Pickers and Throwers

Are you a ‘picker’?  Are you a ‘thrower’?  Curious minds (mine) want to know!

The knitting method and the knitter’s preference determine how a knitter holds the yarn and needles. I’ve watched ‘pickers’ knit and I’ve watched ‘throwers’ knit and both methods provide good control over the yarn with an even flow of working yarn and consistent gauge.

The American/English style knitters, affectionately called ‘throwers’ hold the working yarn in their right hand and ‘throw’ it around the working needle. The Continental/German style knitters, affectionately called ‘pickers’ hold the working yarn threaded around the left hand. They are called ‘pickers’ because they pick that yarn through the first stitch on the resting needle.

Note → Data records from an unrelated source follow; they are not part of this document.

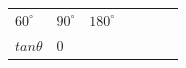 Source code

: {{\begin{center}
\begin{tabular}[t]{|l|l|l|l|l|l|l|}
    
        
                  \begin{math}{60}^{\circ }\end{math}
                 &
    
    
        
                  \begin{math}{90}^{\circ }\end{math}
                 &
    
    
        
                  \begin{math}{180}^{\circ }\end{math}
     \tabularnewline\cline{1-1}\cline{2-2}\cline{3-3}\cline{4-4}\cline{5-5}\cline{6-6}\cline{7-7}
    
    
        
                  \begin{math}tan\theta \end{math}
                 &
    
    
        0 &
    
    
        

\end{tabular}
\end{center}}}
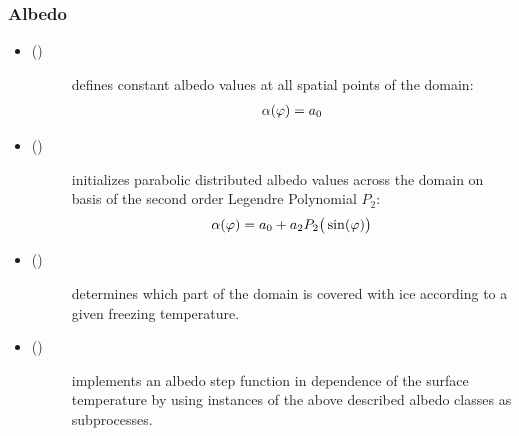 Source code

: \documentclass[a4paper,10pt,english]{sphinxmanual}
\begin{document}
\subsubsection{Albedo}
\label{models:albedo}\begin{itemize}
\item {} \begin{description}
\item[{{\hyperref[api/climlab.surface:climlab.surface.albedo.ConstantAlbedo]{\emph{}}} ()}] \leavevmode
defines constant albedo values at all spatial points of the domain:
\begin{gather}
\begin{split}\alpha(\varphi) = a_0\end{split}\notag
\end{gather}
\end{description}

\item {} \begin{description}
\item[{{\hyperref[api/climlab.surface:climlab.surface.albedo.P2Albedo]{\emph{}}} ()}] \leavevmode
initializes parabolic distributed albedo values across the domain on basis of the second order Legendre Polynomial \(P_2\):
\begin{gather}
\begin{split}\alpha(\varphi) = a_0 + a_2 P_2 \big(\sin (\varphi) \big)\end{split}\notag
\end{gather}
\end{description}

\item {} \begin{description}
\item[{{\hyperref[api/climlab.surface:climlab.surface.albedo.Iceline]{\emph{}}} ()}] \leavevmode
determines which part of the domain is covered with ice according to a given freezing temperature.

\end{description}

\item {} \begin{description}
\item[{{\hyperref[api/climlab.surface:climlab.surface.albedo.StepFunctionAlbedo]{\emph{}}} ()}] \leavevmode
implements an albedo step function in dependence of the surface temperature by using instances of the above described albedo classes as subprocesses.

\end{description}

\end{itemize}
\end{document}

Some say the ‘pickers’ are much faster knitters because there is less movement. I have timed myself knitting both ways and don’t see a noticeable difference in speed. I do wonder if the ‘pickers’ have fewer knitting injuries because the repetition has a smaller range of motion.

There is great beauty in watching a knitter’s hands at work. I enjoyed taking these photographs and seeing, in particular, how each knitter anchored her yarn. Most anchored it around their pinkies. All felt that they had found what worked best for them saying there was no right or wrong way.

I’m curious to see which method is more popular. If you are a knitter, will you please take a moment for the poll telling me which method you use?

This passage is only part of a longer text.